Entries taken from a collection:
⁂
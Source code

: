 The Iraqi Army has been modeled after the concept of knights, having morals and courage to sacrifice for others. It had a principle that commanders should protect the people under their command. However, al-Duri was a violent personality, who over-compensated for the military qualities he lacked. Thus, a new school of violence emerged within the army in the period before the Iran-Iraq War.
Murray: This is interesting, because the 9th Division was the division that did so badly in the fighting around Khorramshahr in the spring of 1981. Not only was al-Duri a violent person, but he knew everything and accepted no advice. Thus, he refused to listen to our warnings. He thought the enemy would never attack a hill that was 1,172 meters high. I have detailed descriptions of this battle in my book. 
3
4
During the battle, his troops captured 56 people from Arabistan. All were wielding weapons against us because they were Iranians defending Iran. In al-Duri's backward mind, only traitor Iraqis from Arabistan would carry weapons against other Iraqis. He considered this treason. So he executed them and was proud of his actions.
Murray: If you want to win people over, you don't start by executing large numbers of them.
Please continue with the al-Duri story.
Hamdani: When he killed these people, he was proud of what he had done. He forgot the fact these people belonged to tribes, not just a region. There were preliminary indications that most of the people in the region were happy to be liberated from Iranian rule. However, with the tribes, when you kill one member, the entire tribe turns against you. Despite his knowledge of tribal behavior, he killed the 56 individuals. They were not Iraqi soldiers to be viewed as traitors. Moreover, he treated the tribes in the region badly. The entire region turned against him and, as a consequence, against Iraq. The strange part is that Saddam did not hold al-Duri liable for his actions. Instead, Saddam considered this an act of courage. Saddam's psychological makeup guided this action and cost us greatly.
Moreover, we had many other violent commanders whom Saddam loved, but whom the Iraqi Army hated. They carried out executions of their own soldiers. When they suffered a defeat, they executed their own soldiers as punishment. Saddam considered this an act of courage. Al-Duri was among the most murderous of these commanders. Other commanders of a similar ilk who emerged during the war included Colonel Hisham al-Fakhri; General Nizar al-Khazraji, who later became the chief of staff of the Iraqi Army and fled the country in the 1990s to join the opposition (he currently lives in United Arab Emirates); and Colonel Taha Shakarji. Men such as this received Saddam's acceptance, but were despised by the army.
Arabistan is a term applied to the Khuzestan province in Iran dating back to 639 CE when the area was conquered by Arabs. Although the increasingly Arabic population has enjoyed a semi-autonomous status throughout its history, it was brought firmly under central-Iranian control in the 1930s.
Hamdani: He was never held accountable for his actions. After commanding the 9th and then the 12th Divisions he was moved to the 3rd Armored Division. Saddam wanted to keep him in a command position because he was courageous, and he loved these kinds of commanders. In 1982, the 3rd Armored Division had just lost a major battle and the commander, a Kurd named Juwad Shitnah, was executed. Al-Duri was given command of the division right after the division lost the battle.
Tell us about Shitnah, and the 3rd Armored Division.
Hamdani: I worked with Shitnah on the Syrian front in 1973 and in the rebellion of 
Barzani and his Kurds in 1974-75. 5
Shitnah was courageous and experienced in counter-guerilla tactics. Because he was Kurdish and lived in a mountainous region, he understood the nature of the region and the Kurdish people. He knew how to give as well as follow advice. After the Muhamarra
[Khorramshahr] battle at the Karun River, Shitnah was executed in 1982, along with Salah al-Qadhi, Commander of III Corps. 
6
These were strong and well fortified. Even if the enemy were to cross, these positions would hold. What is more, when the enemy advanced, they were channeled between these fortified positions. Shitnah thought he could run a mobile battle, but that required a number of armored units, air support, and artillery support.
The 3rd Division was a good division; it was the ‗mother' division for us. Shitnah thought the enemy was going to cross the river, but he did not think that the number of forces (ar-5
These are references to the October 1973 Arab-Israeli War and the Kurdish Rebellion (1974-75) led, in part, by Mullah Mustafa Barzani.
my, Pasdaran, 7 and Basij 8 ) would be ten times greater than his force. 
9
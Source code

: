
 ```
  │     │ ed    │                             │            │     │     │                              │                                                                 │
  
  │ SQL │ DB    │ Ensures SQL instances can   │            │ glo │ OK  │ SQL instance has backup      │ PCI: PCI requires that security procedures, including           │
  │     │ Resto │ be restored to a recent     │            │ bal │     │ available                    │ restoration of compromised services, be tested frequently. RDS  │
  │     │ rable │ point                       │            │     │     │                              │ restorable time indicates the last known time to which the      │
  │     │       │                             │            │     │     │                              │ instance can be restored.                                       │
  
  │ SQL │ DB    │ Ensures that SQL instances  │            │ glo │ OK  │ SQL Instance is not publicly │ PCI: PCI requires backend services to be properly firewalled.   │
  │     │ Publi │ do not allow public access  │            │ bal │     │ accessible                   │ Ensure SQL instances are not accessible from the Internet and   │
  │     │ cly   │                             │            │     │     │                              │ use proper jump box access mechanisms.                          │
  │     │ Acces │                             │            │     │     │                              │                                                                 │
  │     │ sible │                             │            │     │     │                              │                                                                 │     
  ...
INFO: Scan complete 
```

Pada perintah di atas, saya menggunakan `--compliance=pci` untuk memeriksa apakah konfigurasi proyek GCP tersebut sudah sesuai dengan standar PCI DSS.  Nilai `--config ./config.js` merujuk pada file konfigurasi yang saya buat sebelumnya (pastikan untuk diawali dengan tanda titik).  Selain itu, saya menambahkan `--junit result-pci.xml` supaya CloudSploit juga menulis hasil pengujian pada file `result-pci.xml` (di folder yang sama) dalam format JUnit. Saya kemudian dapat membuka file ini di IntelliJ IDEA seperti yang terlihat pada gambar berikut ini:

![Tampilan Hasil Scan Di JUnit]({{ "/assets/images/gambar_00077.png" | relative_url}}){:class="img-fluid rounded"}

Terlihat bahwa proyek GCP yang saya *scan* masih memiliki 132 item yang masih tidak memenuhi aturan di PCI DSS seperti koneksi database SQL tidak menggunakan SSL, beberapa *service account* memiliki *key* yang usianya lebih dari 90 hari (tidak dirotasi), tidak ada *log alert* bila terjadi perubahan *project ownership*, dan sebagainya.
⁂
(WORK ORDER): Across the records above, how many lines contain the word "restored"? Give the number by itself.

(ANSWER FOR THE TASK): 2